I wasn’t sure if I wanted to post something this personal on my weblog, so I wrote this planning to leave it in drafts for a while. Maybe forever.
But then I shared it on an online group, and someone let me know she’d had exactly the same experience, so I figured I’d post.
After Communion on Christmas morning, I was praying about Jesus as a baby: floppy and small and helpless, sweet-smelling with that “brand new baby smell” (the one they can’t wait to wash off in hospitals) and just a little armload: like all newborns.
I remembered a story about how Saint Anthony prayed to be able to hold the baby Jesus, and this was granted to him. I wished I could do the same myself, and immediately I felt God speak to my heart and say that I *had* held Jesus in my arms, and I heard Emily’s name.

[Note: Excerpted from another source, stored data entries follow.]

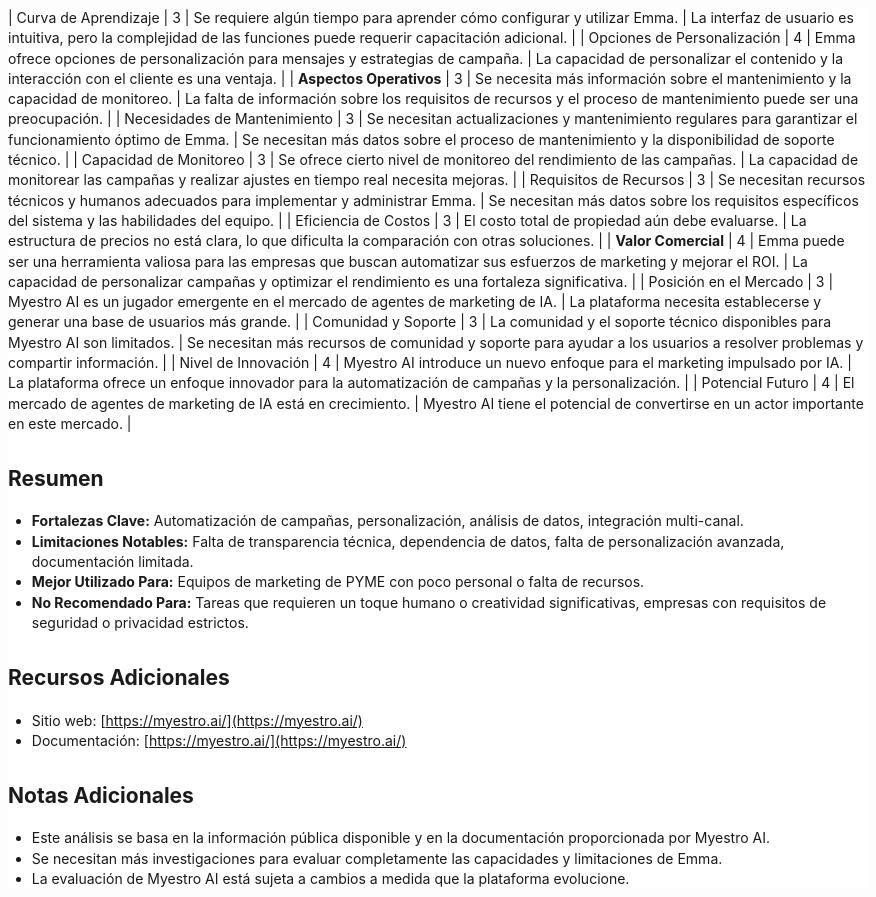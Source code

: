 | Curva de Aprendizaje | 3 | Se requiere algún tiempo para aprender cómo configurar y utilizar Emma. | La interfaz de usuario es intuitiva, pero la complejidad de las funciones puede requerir capacitación adicional. |
| Opciones de Personalización | 4 | Emma ofrece opciones de personalización para mensajes y estrategias de campaña. | La capacidad de personalizar el contenido y la interacción con el cliente es una ventaja. |
| **Aspectos Operativos** | 3 | Se necesita más información sobre el mantenimiento y la capacidad de monitoreo. | La falta de información sobre los requisitos de recursos y el proceso de mantenimiento puede ser una preocupación. |
| Necesidades de Mantenimiento | 3 | Se necesitan actualizaciones y mantenimiento regulares para garantizar el funcionamiento óptimo de Emma. | Se necesitan más datos sobre el proceso de mantenimiento y la disponibilidad de soporte técnico. |
| Capacidad de Monitoreo | 3 | Se ofrece cierto nivel de monitoreo del rendimiento de las campañas. | La capacidad de monitorear las campañas y realizar ajustes en tiempo real necesita mejoras. |
| Requisitos de Recursos | 3 | Se necesitan recursos técnicos y humanos adecuados para implementar y administrar Emma. | Se necesitan más datos sobre los requisitos específicos del sistema y las habilidades del equipo. |
| Eficiencia de Costos | 3 | El costo total de propiedad aún debe evaluarse. | La estructura de precios no está clara, lo que dificulta la comparación con otras soluciones. |
| **Valor Comercial** | 4 | Emma puede ser una herramienta valiosa para las empresas que buscan automatizar sus esfuerzos de marketing y mejorar el ROI. | La capacidad de personalizar campañas y optimizar el rendimiento es una fortaleza significativa. |
| Posición en el Mercado | 3 | Myestro AI es un jugador emergente en el mercado de agentes de marketing de IA. | La plataforma necesita establecerse y generar una base de usuarios más grande. |
| Comunidad y Soporte | 3 | La comunidad y el soporte técnico disponibles para Myestro AI son limitados. | Se necesitan más recursos de comunidad y soporte para ayudar a los usuarios a resolver problemas y compartir información. |
| Nivel de Innovación | 4 | Myestro AI introduce un nuevo enfoque para el marketing impulsado por IA. | La plataforma ofrece un enfoque innovador para la automatización de campañas y la personalización. |
| Potencial Futuro | 4 | El mercado de agentes de marketing de IA está en crecimiento. | Myestro AI tiene el potencial de convertirse en un actor importante en este mercado. |

## Resumen

- **Fortalezas Clave:** Automatización de campañas, personalización, análisis de datos, integración multi-canal.
- **Limitaciones Notables:** Falta de transparencia técnica, dependencia de datos, falta de personalización avanzada, documentación limitada.
- **Mejor Utilizado Para:** Equipos de marketing de PYME con poco personal o falta de recursos.
- **No Recomendado Para:** Tareas que requieren un toque humano o creatividad significativas, empresas con requisitos de seguridad o privacidad estrictos.

## Recursos Adicionales

- Sitio web: [https://myestro.ai/](https://myestro.ai/)
- Documentación: [https://myestro.ai/](https://myestro.ai/)

## Notas Adicionales

- Este análisis se basa en la información pública disponible y en la documentación proporcionada por Myestro AI.
- Se necesitan más investigaciones para evaluar completamente las capacidades y limitaciones de Emma.
- La evaluación de Myestro AI está sujeta a cambios a medida que la plataforma evolucione.
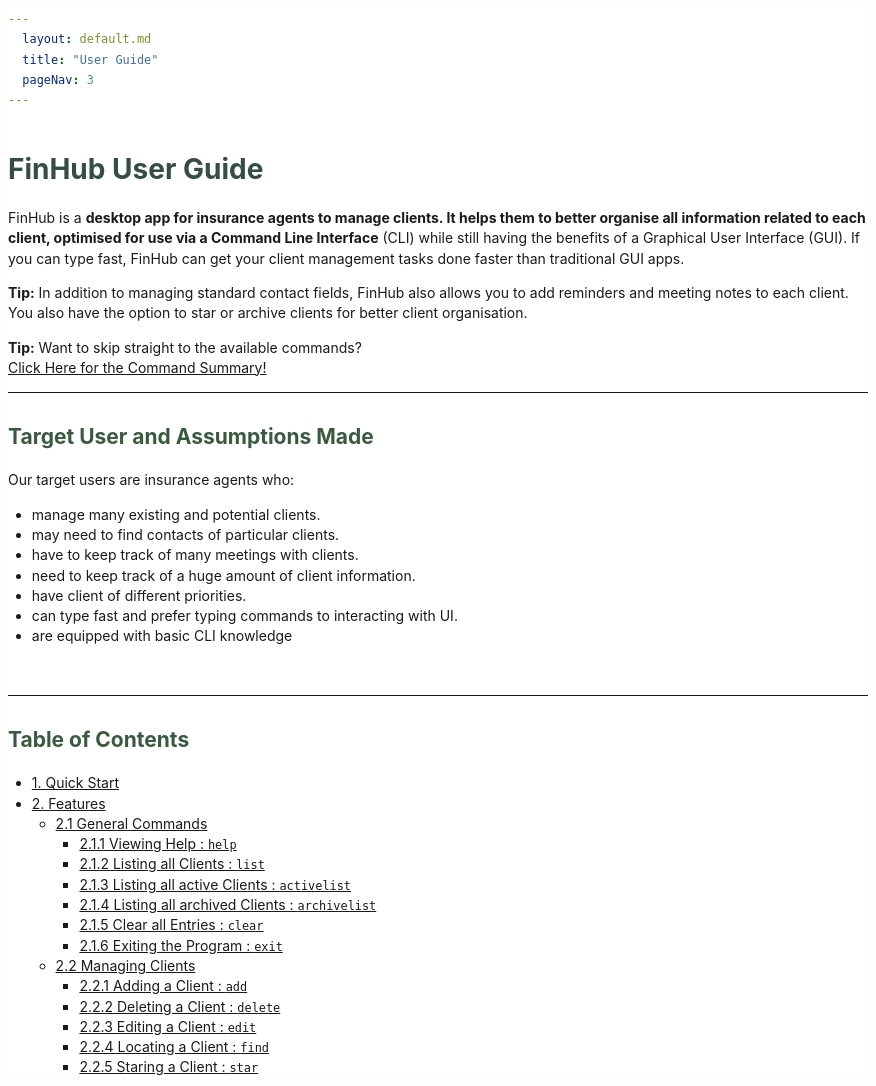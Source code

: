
 ```yaml
---
  layout: default.md
  title: "User Guide"
  pageNav: 3
---
```


# <font color=#344e41>FinHub User Guide</font>

FinHub is a **desktop app for insurance agents to manage clients. It helps them to better organise all information related to each client, optimised for use via a Command Line Interface** (CLI) while
still having the benefits of a Graphical User Interface (GUI). If you can type fast, FinHub can get your client management
tasks done faster than traditional GUI apps.

<box type="tip">

**Tip:** In addition to managing standard contact fields, FinHub also allows you to add reminders and meeting notes to 
each client. You also have the option to star or archive clients for better client organisation.
</box>

<box type="tip">

**Tip:** Want to skip straight to the available commands?
<br>
[Click Here for the Command Summary!](#command-summary)
</box>

--------------------------------------------------------------------------------------------------------------------

## <font color=#3a5a40>Target User and Assumptions Made</font>

Our target users are insurance agents who:
- manage many existing and potential clients.
- may need to find contacts of particular clients.
- have to keep track of many meetings with clients.
- need to keep track of a huge amount of client information.
- have client of different priorities.
- can type fast and prefer typing commands to interacting with UI.
- are equipped with basic CLI knowledge

<br>

--------------------------------------------------------------------------------------------------------------------


## <font color=#3a5a40>Table of Contents</font>
* [1. Quick Start](#1-quick-start)
* [2. Features](#2-features)
  * [2.1 General Commands](#2-1-general-commands)
    * [2.1.1 Viewing Help : `help`](#2-1-1-viewing-help-help)
    * [2.1.2 Listing all Clients : `list`](#2-1-2-listing-all-clients-list)
    * [2.1.3 Listing all active Clients : `activelist`](#2-1-3-listing-all-active-clients-list)
    * [2.1.4 Listing all archived Clients : `archivelist`](#2-1-4-listing-all-archived-clients-list)
    * [2.1.5 Clear all Entries : `clear`](#2-1-5-clearing-all-entries-clear)
    * [2.1.6 Exiting the Program : `exit`](#2-1-6-exiting-the-program-exit)
  * [2.2 Managing Clients](#2-2-managing-clients)
    * [2.2.1 Adding a Client : `add`](#2-2-1-adding-a-client-add)
    * [2.2.2 Deleting a Client : `delete`](#2-2-2-deleting-a-client-delete)
    * [2.2.3 Editing a Client : `edit`](#2-2-3-editing-a-client-edit)
    * [2.2.4 Locating a Client : `find`](#2-2-4-locating-clients-by-name-find)
    * [2.2.5 Staring a Client : `star`](#2-2-5-starring-a-client-star)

For new readers here, Emily was the Kiddo between Kiddo#1 and Kiddo#2. She was diagnosed with anencephaly, a fatal birth defect, when I was 22 weeks pregnant. We carried her to term, and she lived in our arms for two hours after birth.

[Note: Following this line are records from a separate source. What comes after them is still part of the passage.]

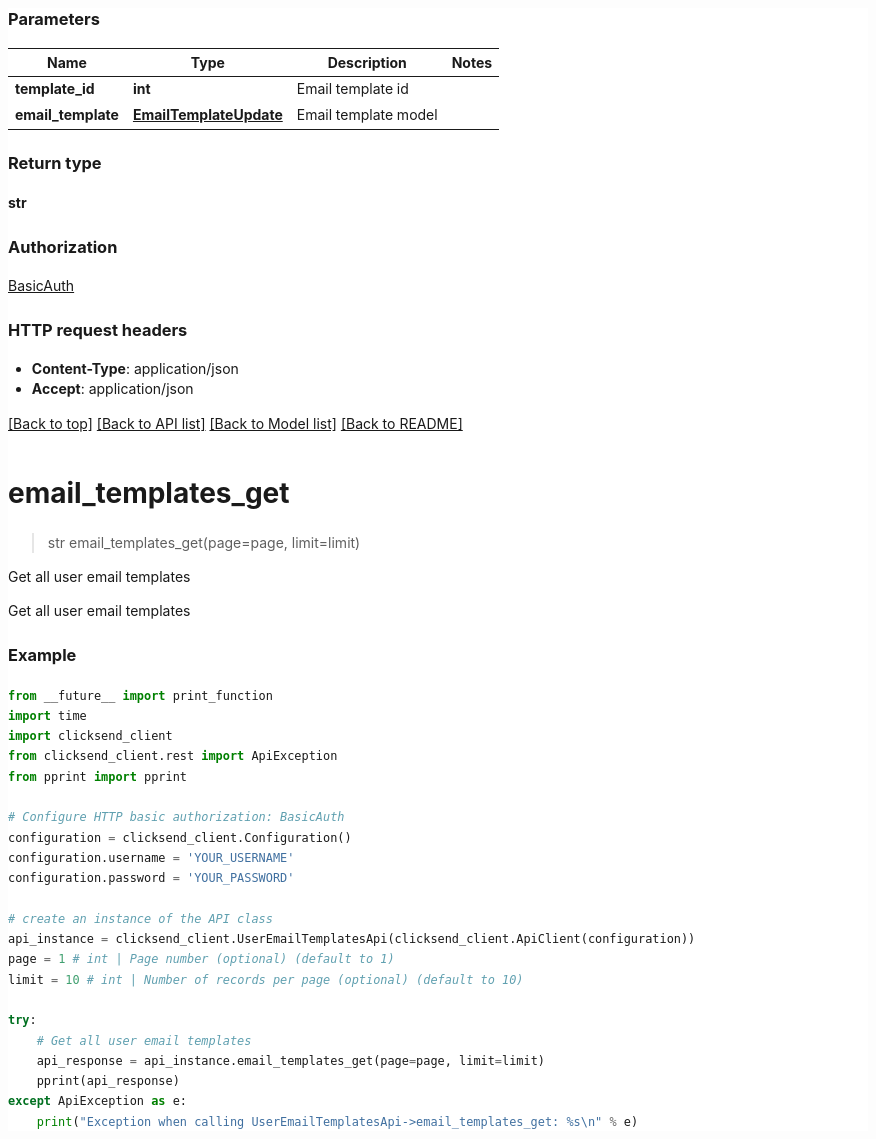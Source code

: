 ### Parameters

Name | Type | Description  | Notes
------------- | ------------- | ------------- | -------------
 **template_id** | **int**| Email template id | 
 **email_template** | [**EmailTemplateUpdate**](EmailTemplateUpdate.md)| Email template model | 

### Return type

**str**

### Authorization

[BasicAuth](../README.md#BasicAuth)

### HTTP request headers

 - **Content-Type**: application/json
 - **Accept**: application/json

[[Back to top]](#) [[Back to API list]](../README.md#documentation-for-api-endpoints) [[Back to Model list]](../README.md#documentation-for-models) [[Back to README]](../README.md)

# **email_templates_get**
> str email_templates_get(page=page, limit=limit)

Get all user email templates

Get all user email templates

### Example
```python
from __future__ import print_function
import time
import clicksend_client
from clicksend_client.rest import ApiException
from pprint import pprint

# Configure HTTP basic authorization: BasicAuth
configuration = clicksend_client.Configuration()
configuration.username = 'YOUR_USERNAME'
configuration.password = 'YOUR_PASSWORD'

# create an instance of the API class
api_instance = clicksend_client.UserEmailTemplatesApi(clicksend_client.ApiClient(configuration))
page = 1 # int | Page number (optional) (default to 1)
limit = 10 # int | Number of records per page (optional) (default to 10)

try:
    # Get all user email templates
    api_response = api_instance.email_templates_get(page=page, limit=limit)
    pprint(api_response)
except ApiException as e:
    print("Exception when calling UserEmailTemplatesApi->email_templates_get: %s\n" % e)
```
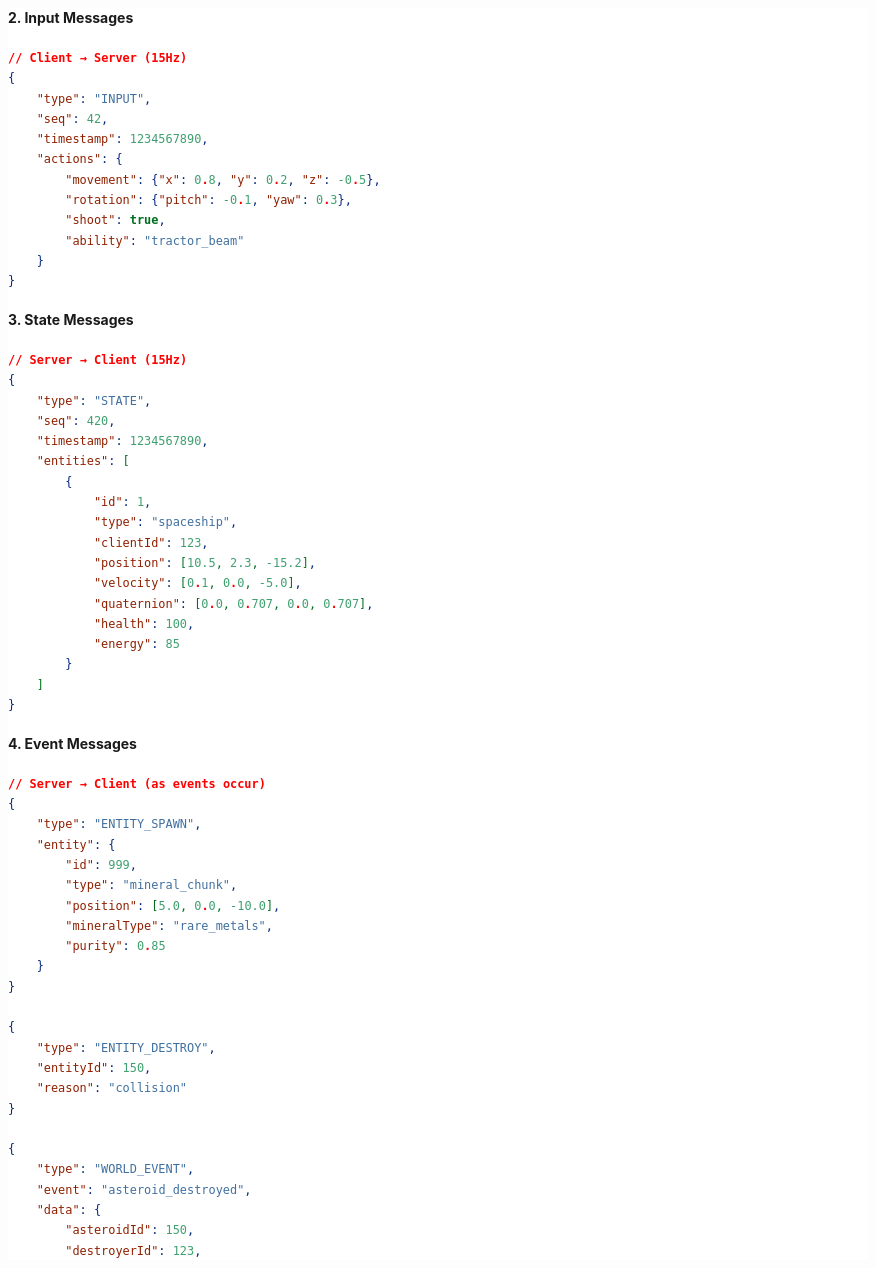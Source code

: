 #### 2. **Input Messages**
```json
// Client → Server (15Hz)
{
    "type": "INPUT",
    "seq": 42,
    "timestamp": 1234567890,
    "actions": {
        "movement": {"x": 0.8, "y": 0.2, "z": -0.5},
        "rotation": {"pitch": -0.1, "yaw": 0.3},
        "shoot": true,
        "ability": "tractor_beam"
    }
}
```

#### 3. **State Messages**
```json
// Server → Client (15Hz)
{
    "type": "STATE",
    "seq": 420,
    "timestamp": 1234567890,
    "entities": [
        {
            "id": 1,
            "type": "spaceship",
            "clientId": 123,
            "position": [10.5, 2.3, -15.2],
            "velocity": [0.1, 0.0, -5.0],
            "quaternion": [0.0, 0.707, 0.0, 0.707],
            "health": 100,
            "energy": 85
        }
    ]
}
```

#### 4. **Event Messages**
```json
// Server → Client (as events occur)
{
    "type": "ENTITY_SPAWN",
    "entity": {
        "id": 999,
        "type": "mineral_chunk",
        "position": [5.0, 0.0, -10.0],
        "mineralType": "rare_metals",
        "purity": 0.85
    }
}

{
    "type": "ENTITY_DESTROY",
    "entityId": 150,
    "reason": "collision"
}

{
    "type": "WORLD_EVENT",
    "event": "asteroid_destroyed",
    "data": {
        "asteroidId": 150,
        "destroyerId": 123,
```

In the next second, I remembered how Jesus said that whatever we’d done for the least member of the Kingdom of God, we’d done for him. Who could possibly be “less” in the eyes of the world than a baby destined to die due to a birth defect, someone that most of the world didn’t even want to see born?
But in the eyes of the Kingdom of God, because of Emily’s littleness, she WAS Jesus. By holding her, I’d held Jesus. By giving her my love, I’d given love to Jesus in the only way I could at the time. The one way that was in front of me.
I was still tearful hours later, trying to explain that to my Patient Husband. I didn’t expect that at all.
And here’s the reason I finally decided to post: because if I did “hold Jesus” when I had Emily in my arms, it wasn’t because I did anything extraordinary. I just did the thing I saw in front of me to do. ie, You’re the mother of this baby; this baby needs love; love your baby.
We pray a lot for little needs: this one needs a job and that one needs reconciliation with a person who hurt her, and this other person is sick. But what the world truly, honestly needs, is mercy. In Christianity, it seems that Jesus will return at a time when things can’t possibly get worse; I’m told that in Judaism, the Messiah will come once we’ve earned it by bringing the world as close to Eden as we can.
For a minute there, maybe both were true: Your baby is going to die (can’t get worse) but for the moment, you can hold and love her (a moment of Paradise.)
What if, today, we just did “the next good thing” we saw in front of us to do? Picked up that piece of litter on the sidewalk only because it was in front of us. Said something kind to someone only because she looked down. Called a family member because you knew she was lonely. Refilled the paper in the fax machine just because it was empty.
We can’t save the whole world; but we can do the next good thing in front of us. In the end, the good thing in front of us is the only good we’ve been asked to do.